Qualifications and disqualifications of issuers
The draft rules also provide the qualifications and disqualifications of issuers, specifically whether they are allowed to file an application for registration of tokens with the SEC. If the issuer has all the qualifications and none of the disqualifications, and upon the ruling of the SEC that the tokens offered in the ICO are non-exempt securities, the issuer must register the ICO in accordance with the draft rules not later than 45 days before the start of the pre-sale period. Details on the format, contents and supporting documents for the registration statement are provided in the draft rules. The SEC either grants, rejects or orders an amendment of the application for registration. Upon a grant of the application, the SEC shall issue an Order of Registration and Permit to Sell.
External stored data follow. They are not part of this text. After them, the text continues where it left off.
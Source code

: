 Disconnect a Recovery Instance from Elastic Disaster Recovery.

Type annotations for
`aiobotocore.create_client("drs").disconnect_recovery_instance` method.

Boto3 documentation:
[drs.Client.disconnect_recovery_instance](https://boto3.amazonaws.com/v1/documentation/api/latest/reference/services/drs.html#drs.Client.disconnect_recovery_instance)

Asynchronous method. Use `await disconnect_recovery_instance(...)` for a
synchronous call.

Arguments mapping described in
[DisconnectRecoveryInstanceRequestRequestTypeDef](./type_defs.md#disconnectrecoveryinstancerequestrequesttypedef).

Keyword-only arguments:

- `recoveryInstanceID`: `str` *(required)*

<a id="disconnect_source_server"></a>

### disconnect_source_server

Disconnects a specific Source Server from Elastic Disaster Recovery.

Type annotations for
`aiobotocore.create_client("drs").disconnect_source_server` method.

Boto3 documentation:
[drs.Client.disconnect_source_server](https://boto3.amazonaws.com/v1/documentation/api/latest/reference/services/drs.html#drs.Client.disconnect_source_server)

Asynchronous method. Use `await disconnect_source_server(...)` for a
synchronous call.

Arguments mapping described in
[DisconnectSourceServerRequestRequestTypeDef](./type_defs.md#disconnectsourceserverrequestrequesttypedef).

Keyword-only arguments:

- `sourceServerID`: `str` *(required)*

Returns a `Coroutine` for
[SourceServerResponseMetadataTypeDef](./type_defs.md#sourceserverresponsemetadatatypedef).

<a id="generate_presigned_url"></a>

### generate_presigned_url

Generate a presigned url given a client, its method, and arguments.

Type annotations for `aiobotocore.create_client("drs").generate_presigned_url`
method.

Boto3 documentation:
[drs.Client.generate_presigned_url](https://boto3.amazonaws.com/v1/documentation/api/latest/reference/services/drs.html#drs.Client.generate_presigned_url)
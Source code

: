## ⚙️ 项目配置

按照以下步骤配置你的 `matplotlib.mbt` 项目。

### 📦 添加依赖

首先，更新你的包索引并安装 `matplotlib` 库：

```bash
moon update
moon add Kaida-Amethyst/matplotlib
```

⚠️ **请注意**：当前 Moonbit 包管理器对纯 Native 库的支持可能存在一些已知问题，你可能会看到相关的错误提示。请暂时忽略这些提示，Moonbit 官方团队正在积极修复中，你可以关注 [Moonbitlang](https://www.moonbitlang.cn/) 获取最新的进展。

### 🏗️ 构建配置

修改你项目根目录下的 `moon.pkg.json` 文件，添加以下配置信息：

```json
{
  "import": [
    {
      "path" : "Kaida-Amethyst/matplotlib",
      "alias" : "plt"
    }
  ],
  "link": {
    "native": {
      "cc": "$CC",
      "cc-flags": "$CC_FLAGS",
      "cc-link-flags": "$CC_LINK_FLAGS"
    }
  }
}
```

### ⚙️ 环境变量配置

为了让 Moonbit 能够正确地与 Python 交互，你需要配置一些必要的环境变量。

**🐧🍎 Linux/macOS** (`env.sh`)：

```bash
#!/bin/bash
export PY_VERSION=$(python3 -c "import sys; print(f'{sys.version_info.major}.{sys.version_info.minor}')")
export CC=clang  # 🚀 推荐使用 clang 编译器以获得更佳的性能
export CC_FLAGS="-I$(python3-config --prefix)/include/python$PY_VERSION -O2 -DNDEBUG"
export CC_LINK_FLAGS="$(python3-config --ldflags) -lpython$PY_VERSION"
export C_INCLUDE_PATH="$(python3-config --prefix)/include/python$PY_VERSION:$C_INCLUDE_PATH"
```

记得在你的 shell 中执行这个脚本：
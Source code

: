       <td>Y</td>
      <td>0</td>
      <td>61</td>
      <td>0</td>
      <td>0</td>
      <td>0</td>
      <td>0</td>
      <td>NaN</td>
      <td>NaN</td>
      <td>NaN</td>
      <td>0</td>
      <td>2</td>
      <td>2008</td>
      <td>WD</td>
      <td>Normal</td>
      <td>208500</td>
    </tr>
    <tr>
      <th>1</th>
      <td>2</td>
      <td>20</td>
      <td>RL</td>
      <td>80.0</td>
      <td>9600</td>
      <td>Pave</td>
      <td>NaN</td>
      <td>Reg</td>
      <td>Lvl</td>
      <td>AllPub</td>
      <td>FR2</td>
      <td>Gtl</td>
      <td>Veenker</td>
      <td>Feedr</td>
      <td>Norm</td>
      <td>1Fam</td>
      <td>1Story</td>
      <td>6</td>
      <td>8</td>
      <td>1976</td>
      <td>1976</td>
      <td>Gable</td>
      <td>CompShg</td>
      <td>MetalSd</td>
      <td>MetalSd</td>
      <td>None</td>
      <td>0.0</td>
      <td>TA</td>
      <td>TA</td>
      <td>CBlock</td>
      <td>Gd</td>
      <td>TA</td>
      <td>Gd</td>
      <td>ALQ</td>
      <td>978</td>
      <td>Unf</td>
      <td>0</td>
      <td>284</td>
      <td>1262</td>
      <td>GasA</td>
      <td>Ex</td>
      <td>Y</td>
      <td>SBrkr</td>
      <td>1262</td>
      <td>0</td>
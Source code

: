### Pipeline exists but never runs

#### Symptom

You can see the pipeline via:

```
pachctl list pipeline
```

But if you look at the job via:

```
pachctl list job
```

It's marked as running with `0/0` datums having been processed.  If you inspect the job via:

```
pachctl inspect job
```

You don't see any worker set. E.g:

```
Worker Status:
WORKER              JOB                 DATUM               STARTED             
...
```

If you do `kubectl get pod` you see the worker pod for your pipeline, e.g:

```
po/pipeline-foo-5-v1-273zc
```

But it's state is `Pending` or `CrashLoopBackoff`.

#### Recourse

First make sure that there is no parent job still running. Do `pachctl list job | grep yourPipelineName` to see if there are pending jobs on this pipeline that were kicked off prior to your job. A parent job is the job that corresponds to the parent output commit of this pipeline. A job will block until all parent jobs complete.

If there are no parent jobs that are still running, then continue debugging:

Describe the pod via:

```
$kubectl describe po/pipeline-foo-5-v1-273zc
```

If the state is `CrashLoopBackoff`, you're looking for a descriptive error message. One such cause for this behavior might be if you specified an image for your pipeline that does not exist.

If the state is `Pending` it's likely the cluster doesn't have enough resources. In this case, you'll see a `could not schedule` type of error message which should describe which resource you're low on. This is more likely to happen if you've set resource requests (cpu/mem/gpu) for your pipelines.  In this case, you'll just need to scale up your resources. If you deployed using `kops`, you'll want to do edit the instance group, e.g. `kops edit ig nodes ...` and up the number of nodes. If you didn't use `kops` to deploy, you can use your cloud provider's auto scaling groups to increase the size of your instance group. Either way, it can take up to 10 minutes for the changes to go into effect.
Nonetheless, despite the requirement for registration of security tokens, the draft rules provide for exemption from registration for certain tokens. This means that an issuer may offer or sell such security tokens even without registering the same with the SEC. Such list of exempt tokens is similar to the list of exempt securities contained in the SRC.
Permitted and prohibited advertising
Furthermore, the draft rules contain provisions on advertising of the registered security tokens, wherein the issuer is allowed to use only certain types of media for advertisements of its tokens, as enumerated therein; and the issuer may not engage in prohibited advertising as described in the draft rules, including but not limited to deceptive, false or misleading advertising.
Lastly, the draft rules provide for 2 events that will trigger the return of funds to the investors. First is if an ICO does not reach the soft cap as set in the issuer’s registration statement. A soft cap refers to the minimal amount of funds needed and aimed by the ICO project to proceed as planned. The other event is if the ICO project is abandoned before completion, wherein only the remaining proceeds are refunded to the investors on a pro rata basis based on the amount of their investments.
The SEC imposed 31 August 2018 as the deadline for any comments and inputs.
This alert is for general information only and is not a substitute for legal advice.